■ REQUIRED ACTION:
The lines below starting at the line containing "parcours de la matrice" and ending at the line containing "une matrice identité." are to be repeated exactly, with both ends kept and nothing else added.

= = = = = = =

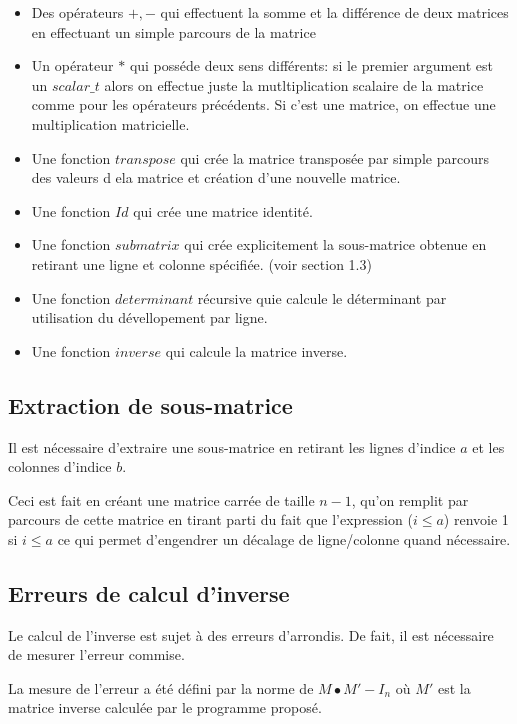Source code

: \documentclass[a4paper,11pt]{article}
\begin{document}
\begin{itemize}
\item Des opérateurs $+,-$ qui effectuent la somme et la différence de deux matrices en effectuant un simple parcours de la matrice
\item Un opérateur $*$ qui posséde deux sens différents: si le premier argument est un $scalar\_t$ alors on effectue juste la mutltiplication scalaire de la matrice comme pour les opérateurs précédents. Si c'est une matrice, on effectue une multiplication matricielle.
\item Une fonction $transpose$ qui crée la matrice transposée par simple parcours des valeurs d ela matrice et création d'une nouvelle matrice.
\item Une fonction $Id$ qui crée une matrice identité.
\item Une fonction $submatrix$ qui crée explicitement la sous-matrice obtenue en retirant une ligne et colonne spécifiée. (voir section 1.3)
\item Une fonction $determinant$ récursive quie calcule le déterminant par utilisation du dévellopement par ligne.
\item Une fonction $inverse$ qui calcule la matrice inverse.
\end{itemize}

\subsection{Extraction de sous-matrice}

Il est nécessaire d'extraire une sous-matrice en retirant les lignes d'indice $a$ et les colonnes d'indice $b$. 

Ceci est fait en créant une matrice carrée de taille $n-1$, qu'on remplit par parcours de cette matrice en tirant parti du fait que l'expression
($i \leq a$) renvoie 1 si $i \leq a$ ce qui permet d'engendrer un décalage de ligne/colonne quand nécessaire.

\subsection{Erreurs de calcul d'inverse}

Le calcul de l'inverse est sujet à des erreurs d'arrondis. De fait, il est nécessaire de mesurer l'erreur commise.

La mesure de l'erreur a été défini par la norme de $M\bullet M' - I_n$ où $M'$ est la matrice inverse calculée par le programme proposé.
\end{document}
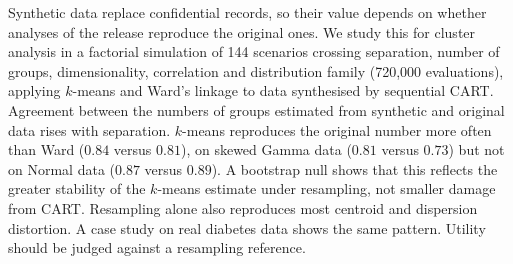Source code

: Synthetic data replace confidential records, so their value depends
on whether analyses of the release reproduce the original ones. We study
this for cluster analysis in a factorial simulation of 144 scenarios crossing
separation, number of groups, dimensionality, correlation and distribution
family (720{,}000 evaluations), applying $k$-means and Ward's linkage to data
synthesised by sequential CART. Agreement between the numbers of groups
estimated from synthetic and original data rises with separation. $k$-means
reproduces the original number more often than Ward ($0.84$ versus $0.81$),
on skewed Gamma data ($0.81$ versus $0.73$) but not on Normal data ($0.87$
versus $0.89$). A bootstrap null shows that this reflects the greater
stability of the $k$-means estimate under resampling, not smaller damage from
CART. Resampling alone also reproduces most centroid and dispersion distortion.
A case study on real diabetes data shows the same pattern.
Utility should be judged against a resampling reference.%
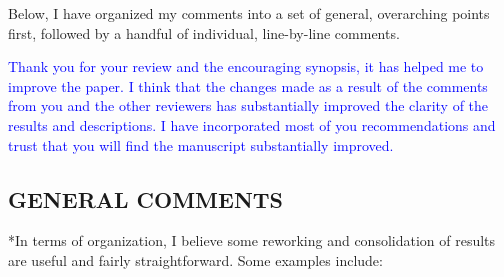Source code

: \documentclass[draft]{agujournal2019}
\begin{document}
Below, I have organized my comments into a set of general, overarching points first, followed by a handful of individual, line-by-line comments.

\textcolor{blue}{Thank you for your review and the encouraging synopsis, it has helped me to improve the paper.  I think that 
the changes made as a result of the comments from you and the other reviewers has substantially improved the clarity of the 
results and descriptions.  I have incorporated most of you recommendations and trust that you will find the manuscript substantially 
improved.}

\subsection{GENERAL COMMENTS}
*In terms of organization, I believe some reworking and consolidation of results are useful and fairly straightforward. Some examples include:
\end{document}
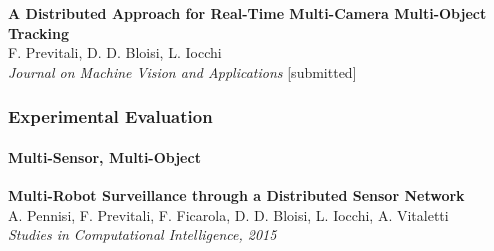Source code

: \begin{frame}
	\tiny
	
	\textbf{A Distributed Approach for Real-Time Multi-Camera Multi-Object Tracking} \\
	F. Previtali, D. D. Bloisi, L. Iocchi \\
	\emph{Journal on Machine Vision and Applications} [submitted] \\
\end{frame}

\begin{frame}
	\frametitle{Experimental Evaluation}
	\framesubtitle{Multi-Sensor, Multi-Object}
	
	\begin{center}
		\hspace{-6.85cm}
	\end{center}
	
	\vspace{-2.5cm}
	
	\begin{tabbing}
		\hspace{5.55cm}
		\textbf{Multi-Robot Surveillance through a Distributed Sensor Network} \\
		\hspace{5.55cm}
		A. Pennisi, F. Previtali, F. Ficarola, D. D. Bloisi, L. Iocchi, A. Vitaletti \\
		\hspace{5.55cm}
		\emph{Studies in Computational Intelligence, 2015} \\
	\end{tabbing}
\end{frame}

= = = = = = =

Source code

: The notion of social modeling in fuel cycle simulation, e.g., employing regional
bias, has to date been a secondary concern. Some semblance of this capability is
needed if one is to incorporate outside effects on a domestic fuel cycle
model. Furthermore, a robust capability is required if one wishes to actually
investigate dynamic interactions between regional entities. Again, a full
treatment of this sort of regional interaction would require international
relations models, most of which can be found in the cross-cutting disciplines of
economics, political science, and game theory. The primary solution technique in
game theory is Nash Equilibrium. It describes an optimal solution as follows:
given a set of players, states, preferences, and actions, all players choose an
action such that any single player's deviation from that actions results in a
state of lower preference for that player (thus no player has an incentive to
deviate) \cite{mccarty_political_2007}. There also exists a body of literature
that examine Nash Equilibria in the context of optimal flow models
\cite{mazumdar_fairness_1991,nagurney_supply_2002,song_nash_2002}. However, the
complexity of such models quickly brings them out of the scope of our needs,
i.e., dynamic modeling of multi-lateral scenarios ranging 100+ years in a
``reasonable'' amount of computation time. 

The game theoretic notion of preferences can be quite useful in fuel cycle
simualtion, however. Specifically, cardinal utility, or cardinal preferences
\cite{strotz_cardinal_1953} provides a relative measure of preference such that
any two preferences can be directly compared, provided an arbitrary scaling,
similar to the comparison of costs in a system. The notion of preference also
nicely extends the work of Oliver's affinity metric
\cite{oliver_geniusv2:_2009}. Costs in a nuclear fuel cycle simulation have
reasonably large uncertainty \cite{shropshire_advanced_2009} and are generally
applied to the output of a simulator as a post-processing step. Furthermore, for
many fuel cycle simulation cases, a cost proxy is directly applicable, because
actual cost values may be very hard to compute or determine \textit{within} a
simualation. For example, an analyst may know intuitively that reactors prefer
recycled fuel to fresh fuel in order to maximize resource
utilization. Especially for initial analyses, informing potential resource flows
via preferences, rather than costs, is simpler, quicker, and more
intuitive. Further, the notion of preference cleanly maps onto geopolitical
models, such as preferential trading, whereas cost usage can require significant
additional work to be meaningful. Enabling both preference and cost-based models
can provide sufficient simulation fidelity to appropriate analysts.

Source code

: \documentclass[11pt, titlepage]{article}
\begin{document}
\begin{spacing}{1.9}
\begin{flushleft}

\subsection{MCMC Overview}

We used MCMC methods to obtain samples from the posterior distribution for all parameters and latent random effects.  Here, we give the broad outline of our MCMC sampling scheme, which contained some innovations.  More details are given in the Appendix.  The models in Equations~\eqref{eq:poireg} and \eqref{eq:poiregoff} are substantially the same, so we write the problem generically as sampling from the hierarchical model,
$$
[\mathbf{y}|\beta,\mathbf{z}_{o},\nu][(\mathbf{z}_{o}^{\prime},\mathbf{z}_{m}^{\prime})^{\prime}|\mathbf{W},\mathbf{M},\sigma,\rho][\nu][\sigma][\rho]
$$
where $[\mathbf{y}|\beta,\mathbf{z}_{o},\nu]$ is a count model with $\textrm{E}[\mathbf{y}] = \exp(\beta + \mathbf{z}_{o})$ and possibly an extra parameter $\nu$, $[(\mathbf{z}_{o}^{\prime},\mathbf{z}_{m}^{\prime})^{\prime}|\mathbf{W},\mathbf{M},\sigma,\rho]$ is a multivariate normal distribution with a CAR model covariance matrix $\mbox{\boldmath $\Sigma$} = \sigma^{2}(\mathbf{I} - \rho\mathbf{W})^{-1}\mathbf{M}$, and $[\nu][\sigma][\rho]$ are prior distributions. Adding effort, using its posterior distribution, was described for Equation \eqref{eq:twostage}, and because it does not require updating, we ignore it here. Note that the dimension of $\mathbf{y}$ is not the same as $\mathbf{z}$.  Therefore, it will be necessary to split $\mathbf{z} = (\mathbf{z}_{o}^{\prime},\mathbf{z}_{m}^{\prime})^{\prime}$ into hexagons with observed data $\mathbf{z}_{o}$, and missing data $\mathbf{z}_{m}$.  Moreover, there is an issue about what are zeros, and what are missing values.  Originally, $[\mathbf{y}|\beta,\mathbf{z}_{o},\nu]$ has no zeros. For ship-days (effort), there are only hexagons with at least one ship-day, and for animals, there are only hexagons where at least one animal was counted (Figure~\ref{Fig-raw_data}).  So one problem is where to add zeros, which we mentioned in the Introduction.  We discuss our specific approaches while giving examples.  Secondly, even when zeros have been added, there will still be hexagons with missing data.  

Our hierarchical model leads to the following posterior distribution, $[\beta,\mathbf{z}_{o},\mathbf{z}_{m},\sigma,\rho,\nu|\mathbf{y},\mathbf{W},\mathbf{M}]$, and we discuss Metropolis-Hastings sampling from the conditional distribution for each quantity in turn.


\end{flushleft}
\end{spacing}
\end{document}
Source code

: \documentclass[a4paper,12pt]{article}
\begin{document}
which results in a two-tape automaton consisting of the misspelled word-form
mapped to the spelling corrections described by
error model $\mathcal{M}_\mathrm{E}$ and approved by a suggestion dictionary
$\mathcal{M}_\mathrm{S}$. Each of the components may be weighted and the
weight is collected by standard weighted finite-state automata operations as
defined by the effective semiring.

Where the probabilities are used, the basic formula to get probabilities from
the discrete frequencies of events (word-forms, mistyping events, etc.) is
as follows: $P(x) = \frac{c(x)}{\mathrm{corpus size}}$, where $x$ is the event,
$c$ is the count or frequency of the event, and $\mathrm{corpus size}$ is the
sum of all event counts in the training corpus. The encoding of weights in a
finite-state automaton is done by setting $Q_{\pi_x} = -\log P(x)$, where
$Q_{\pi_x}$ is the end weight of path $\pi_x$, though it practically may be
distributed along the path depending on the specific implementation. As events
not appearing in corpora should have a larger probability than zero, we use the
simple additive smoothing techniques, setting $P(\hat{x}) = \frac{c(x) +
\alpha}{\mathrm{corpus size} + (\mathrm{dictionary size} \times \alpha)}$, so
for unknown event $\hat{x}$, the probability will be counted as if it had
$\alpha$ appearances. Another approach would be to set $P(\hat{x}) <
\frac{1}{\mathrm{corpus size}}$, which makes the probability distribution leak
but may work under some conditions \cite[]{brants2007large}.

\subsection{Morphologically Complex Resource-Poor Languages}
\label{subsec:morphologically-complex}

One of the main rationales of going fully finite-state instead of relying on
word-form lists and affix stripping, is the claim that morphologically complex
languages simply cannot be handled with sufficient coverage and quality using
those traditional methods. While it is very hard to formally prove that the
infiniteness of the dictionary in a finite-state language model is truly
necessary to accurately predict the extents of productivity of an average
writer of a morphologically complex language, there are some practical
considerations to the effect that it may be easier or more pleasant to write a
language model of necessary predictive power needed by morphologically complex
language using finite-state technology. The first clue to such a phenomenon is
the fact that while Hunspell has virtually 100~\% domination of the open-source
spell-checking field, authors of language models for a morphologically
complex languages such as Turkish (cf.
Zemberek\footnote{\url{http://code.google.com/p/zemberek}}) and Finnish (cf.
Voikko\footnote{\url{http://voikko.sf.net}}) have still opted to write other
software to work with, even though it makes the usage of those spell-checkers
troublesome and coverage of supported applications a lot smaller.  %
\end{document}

= = = = = = =

■ REPLY:
\item Des opérateurs $+,-$ qui effectuent la somme et la différence de deux matrices en effectuant un simple parcours de la matrice
\item Un opérateur $*$ qui posséde deux sens différents: si le premier argument est un $scalar\_t$ alors on effectue juste la mutltiplication scalaire de la matrice comme pour les opérateurs précédents. Si c'est une matrice, on effectue une multiplication matricielle.
\item Une fonction $transpose$ qui crée la matrice transposée par simple parcours des valeurs d ela matrice et création d'une nouvelle matrice.
\item Une fonction $Id$ qui crée une matrice identité.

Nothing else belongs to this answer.